━━ RECORDS PROVIDED

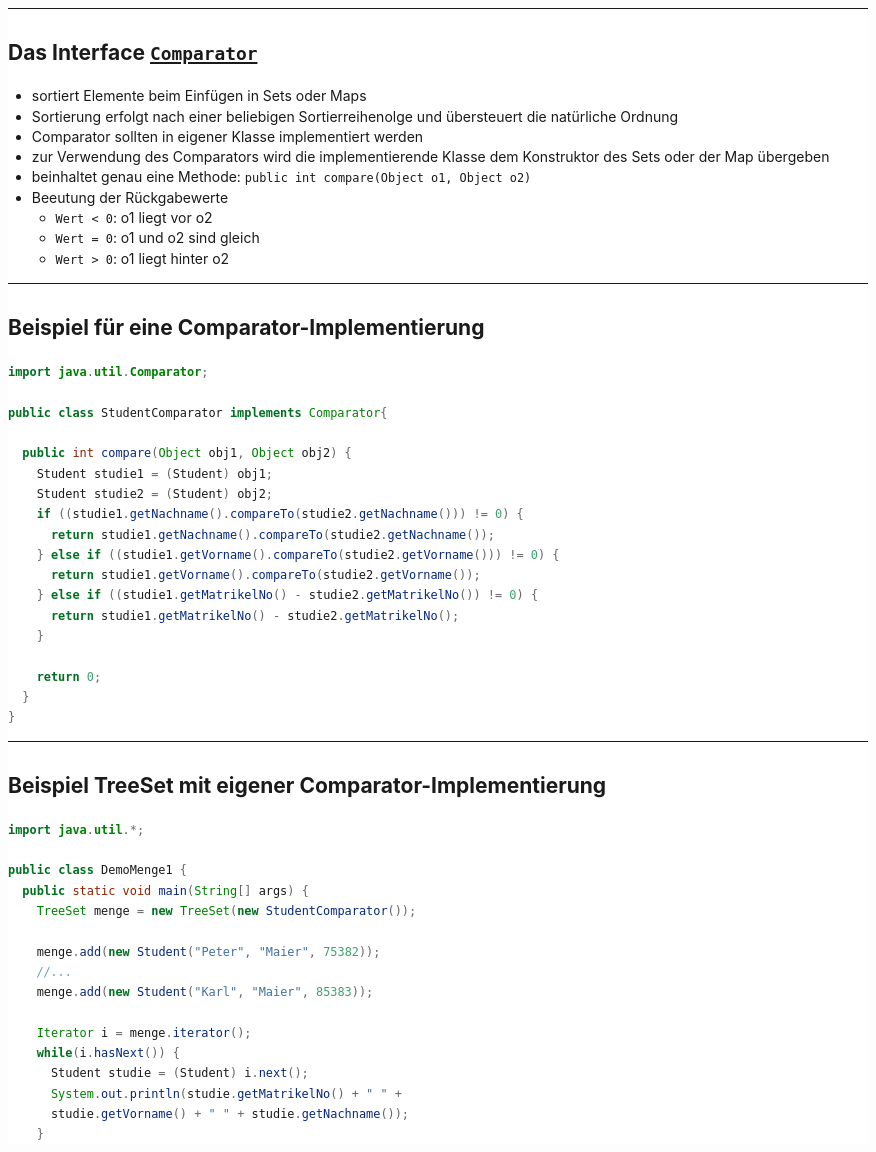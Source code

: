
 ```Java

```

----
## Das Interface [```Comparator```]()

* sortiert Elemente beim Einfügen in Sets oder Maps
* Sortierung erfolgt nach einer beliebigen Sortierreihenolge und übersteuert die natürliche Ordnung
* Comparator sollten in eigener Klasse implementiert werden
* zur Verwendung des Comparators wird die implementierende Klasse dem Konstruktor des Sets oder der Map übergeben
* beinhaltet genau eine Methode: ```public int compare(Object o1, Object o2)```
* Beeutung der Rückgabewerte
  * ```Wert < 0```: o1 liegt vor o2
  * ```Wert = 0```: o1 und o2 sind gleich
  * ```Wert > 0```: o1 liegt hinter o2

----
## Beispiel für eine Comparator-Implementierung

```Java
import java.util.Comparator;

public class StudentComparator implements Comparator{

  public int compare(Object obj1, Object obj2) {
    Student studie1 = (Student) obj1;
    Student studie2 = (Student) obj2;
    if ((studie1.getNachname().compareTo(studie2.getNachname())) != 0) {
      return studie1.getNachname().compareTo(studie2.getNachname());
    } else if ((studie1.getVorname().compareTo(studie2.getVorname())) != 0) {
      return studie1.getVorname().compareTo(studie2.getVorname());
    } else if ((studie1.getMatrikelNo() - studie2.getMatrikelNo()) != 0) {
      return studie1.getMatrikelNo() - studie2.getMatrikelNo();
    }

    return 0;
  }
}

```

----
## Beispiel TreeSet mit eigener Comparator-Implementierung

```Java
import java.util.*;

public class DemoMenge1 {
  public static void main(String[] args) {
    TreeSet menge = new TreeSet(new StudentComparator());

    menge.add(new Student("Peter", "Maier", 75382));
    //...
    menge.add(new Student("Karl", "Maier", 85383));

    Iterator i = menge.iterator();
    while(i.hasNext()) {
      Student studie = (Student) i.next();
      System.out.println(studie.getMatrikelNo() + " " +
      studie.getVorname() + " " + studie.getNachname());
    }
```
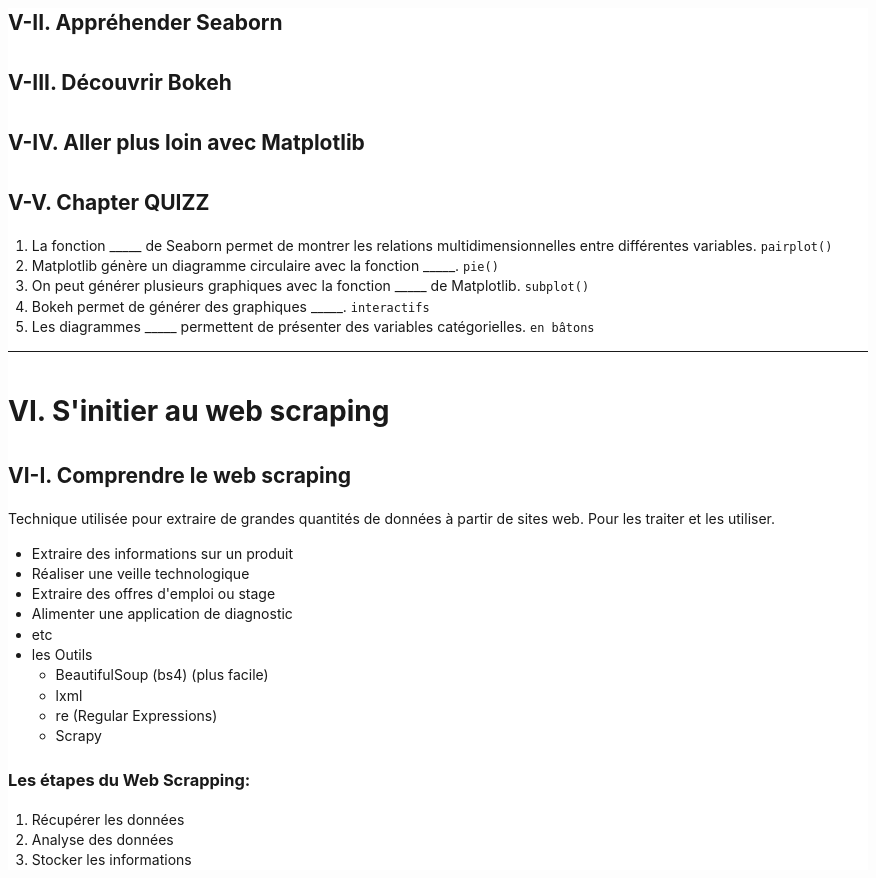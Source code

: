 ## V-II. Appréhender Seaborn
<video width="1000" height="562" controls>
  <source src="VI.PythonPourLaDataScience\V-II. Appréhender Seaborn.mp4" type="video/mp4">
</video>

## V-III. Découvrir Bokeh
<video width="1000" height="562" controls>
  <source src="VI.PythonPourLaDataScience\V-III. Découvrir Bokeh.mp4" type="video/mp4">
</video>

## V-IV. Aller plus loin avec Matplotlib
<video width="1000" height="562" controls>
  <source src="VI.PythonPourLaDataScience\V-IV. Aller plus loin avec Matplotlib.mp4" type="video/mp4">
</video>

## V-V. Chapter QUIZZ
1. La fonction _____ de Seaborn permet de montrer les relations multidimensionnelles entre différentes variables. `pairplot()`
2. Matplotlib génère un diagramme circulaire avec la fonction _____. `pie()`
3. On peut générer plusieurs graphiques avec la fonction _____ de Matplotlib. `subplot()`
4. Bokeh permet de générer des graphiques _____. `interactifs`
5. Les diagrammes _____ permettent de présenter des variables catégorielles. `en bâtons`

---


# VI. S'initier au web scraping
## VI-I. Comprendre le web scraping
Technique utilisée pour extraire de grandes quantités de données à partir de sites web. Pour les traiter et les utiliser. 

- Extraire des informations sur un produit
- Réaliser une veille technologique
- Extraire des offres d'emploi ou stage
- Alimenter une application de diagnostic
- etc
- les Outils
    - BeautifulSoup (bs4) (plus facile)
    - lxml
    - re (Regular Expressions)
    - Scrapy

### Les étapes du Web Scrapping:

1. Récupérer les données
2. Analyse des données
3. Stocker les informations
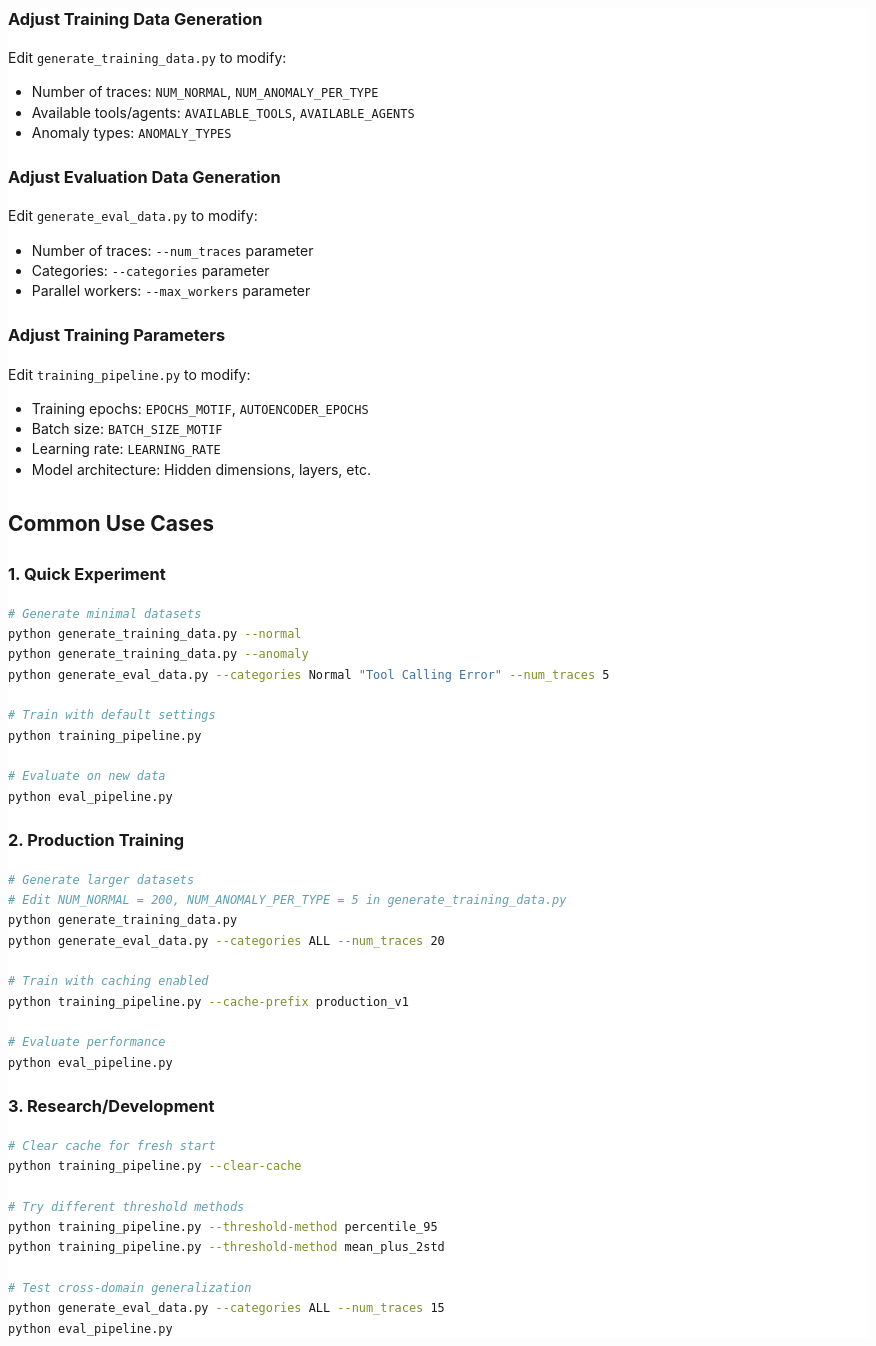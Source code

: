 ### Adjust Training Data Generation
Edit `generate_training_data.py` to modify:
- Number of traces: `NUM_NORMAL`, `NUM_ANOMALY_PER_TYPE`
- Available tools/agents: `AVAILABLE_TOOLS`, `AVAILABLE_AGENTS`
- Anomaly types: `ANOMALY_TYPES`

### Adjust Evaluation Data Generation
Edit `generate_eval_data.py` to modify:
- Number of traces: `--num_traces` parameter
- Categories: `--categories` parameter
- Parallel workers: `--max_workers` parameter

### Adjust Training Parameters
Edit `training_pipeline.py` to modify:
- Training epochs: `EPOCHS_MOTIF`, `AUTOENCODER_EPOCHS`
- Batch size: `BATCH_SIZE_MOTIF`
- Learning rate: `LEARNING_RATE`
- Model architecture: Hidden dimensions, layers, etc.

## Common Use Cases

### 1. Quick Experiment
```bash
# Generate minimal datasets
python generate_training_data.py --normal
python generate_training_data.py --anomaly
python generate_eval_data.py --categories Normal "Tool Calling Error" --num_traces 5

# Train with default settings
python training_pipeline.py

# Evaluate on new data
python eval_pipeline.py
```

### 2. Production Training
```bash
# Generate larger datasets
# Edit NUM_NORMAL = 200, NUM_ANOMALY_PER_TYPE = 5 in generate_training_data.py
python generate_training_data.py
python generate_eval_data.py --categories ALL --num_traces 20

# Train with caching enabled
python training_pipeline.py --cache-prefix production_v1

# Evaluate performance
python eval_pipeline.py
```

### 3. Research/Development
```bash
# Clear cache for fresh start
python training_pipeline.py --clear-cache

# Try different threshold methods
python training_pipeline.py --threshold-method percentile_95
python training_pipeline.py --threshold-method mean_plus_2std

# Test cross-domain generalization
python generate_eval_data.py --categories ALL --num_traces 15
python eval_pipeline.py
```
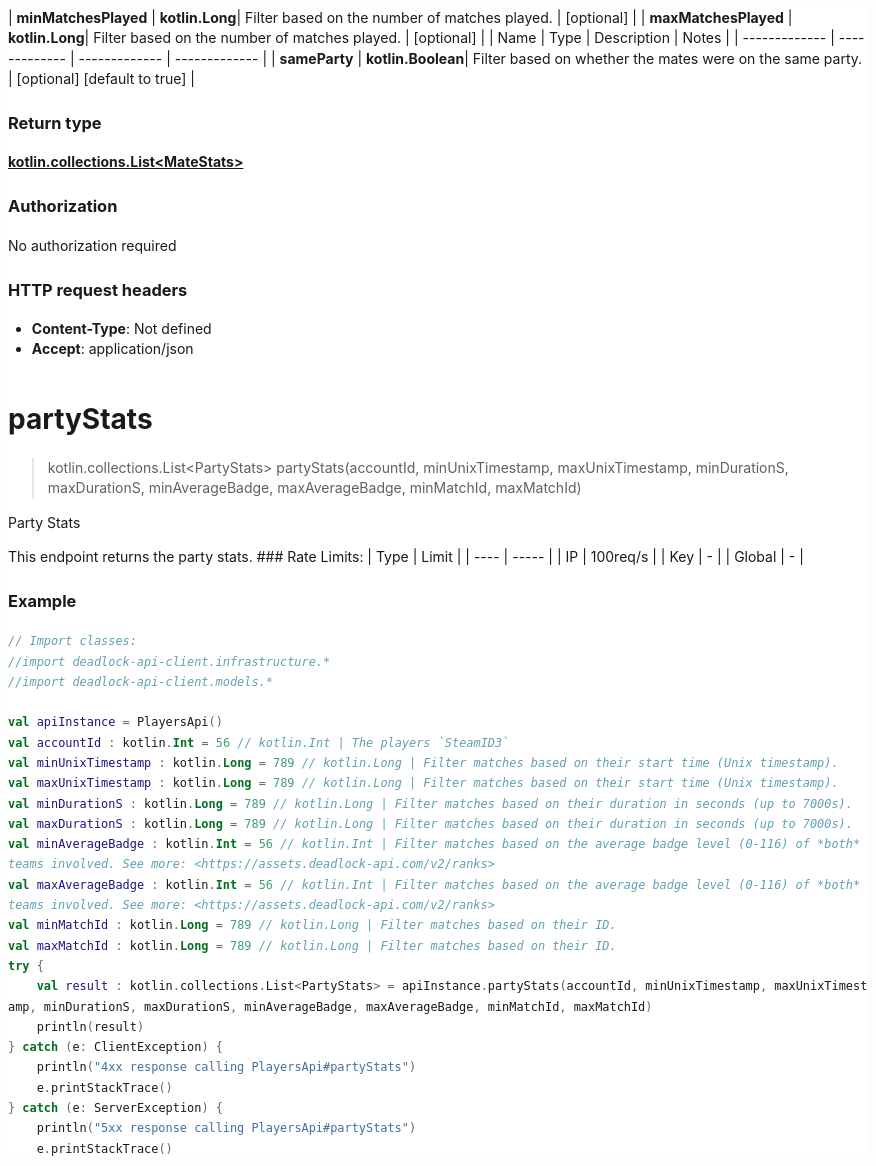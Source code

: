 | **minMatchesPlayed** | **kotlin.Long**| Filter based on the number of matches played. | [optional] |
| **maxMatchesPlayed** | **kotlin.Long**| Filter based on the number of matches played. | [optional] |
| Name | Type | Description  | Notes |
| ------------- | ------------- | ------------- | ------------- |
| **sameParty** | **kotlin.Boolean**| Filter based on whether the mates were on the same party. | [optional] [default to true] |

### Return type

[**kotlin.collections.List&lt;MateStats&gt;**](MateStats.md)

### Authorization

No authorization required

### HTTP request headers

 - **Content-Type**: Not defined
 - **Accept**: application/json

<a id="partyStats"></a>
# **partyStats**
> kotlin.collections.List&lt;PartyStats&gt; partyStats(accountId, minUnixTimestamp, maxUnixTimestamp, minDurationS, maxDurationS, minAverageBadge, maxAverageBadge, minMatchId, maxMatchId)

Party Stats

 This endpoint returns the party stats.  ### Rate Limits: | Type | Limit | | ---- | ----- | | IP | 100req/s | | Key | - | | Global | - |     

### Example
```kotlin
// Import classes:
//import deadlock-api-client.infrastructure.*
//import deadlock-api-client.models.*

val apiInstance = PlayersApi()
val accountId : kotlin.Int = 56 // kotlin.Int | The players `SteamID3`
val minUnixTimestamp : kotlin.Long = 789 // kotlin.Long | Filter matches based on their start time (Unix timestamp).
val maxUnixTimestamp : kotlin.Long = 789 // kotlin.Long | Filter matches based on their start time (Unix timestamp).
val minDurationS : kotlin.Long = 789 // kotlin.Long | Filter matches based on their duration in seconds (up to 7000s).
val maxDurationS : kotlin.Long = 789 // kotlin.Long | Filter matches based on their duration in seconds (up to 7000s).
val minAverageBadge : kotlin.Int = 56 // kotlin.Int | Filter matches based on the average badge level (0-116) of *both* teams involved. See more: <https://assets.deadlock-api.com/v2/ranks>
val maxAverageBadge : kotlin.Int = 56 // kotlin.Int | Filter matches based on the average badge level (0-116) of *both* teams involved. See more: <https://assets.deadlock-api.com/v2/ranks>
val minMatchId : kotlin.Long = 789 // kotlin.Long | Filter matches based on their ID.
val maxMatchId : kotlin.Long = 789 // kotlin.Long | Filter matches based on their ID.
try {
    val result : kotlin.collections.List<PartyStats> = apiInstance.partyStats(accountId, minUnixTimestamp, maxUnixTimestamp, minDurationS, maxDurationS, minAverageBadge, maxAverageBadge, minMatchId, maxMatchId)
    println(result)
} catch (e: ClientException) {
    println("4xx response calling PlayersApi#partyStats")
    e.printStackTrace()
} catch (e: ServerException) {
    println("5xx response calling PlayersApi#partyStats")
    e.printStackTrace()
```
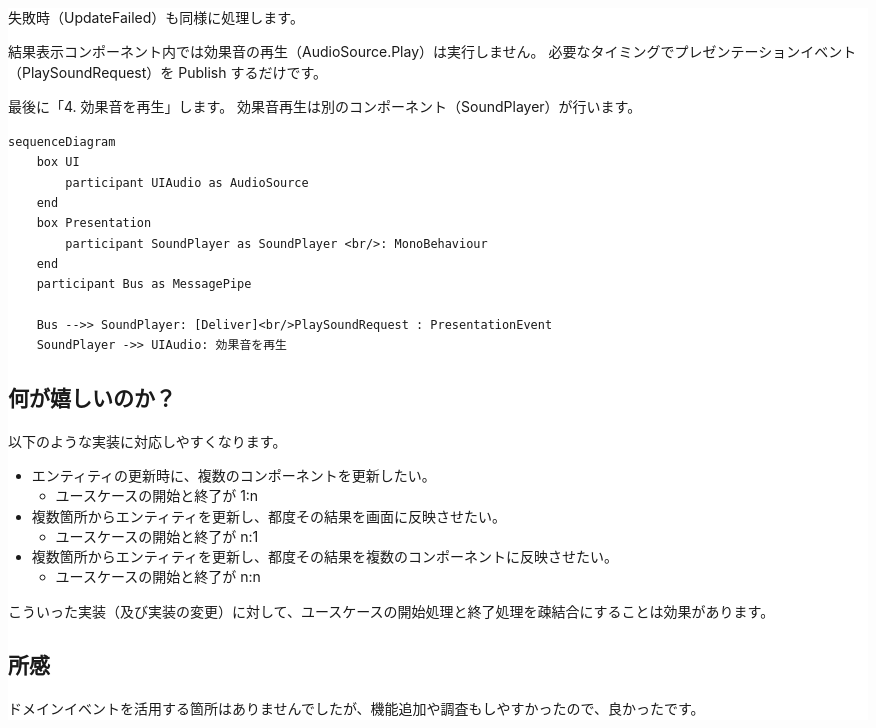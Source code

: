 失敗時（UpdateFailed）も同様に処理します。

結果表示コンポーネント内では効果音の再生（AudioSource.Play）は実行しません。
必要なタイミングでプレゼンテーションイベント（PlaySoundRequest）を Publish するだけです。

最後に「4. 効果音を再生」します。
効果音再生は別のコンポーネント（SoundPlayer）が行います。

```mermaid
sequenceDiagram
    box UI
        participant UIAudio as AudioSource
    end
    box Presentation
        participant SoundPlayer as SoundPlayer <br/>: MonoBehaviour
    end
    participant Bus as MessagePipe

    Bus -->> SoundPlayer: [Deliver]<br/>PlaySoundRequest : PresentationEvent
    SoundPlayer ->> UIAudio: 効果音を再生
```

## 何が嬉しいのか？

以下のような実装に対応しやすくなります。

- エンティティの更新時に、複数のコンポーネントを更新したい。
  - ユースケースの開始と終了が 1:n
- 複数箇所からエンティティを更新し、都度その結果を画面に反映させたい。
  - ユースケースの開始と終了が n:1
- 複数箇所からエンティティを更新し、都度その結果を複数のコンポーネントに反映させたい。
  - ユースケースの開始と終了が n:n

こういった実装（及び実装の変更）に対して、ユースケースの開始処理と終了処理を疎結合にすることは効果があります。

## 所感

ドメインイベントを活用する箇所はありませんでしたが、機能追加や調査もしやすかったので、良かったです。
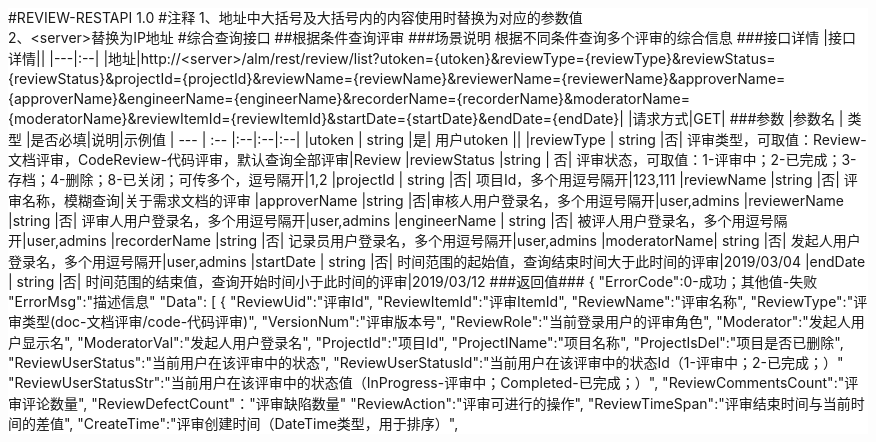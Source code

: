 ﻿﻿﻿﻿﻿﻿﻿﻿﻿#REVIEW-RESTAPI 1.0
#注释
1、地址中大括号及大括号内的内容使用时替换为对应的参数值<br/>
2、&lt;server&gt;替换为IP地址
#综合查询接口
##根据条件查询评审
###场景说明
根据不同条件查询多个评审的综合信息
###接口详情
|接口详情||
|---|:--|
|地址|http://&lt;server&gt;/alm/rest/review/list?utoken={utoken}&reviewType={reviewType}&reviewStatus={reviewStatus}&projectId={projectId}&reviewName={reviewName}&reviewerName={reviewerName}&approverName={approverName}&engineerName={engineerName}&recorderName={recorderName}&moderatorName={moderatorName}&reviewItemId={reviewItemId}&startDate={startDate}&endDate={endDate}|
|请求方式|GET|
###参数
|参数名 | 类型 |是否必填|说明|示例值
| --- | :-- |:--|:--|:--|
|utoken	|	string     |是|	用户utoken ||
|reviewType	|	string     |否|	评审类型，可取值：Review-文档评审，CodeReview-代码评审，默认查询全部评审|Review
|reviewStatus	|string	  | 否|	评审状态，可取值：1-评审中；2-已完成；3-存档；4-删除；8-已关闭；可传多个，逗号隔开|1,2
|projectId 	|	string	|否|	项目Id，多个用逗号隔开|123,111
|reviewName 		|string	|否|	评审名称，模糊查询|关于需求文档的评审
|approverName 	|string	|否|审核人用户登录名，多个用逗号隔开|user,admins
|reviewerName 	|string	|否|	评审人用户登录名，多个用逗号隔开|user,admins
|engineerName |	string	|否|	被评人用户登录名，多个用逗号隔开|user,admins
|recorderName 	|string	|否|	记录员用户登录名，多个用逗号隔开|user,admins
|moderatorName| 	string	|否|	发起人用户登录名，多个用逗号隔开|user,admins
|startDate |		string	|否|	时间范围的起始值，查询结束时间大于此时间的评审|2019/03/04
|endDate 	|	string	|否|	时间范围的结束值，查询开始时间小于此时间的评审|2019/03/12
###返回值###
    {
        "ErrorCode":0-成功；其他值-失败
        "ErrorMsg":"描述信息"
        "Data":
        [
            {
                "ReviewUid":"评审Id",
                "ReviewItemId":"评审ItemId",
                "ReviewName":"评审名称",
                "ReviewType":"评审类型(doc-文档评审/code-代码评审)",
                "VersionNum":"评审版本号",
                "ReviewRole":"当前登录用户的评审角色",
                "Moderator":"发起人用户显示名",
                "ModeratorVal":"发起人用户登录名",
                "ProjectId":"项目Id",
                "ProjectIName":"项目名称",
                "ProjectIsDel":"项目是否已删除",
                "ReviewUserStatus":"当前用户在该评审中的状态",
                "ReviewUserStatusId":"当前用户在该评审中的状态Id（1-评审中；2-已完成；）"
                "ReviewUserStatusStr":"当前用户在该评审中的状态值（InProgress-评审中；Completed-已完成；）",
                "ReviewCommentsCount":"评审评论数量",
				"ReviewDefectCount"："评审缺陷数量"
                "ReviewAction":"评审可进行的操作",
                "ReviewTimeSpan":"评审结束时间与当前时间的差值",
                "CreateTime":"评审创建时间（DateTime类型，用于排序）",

━━━━

In the listing, return each line containing the string "println".

### EXERCISE RESPONSE
      System.out.println(studie.getMatrikelNo() + " " +
    println(result)
    println("4xx response calling PlayersApi#partyStats")
    println("5xx response calling PlayersApi#partyStats")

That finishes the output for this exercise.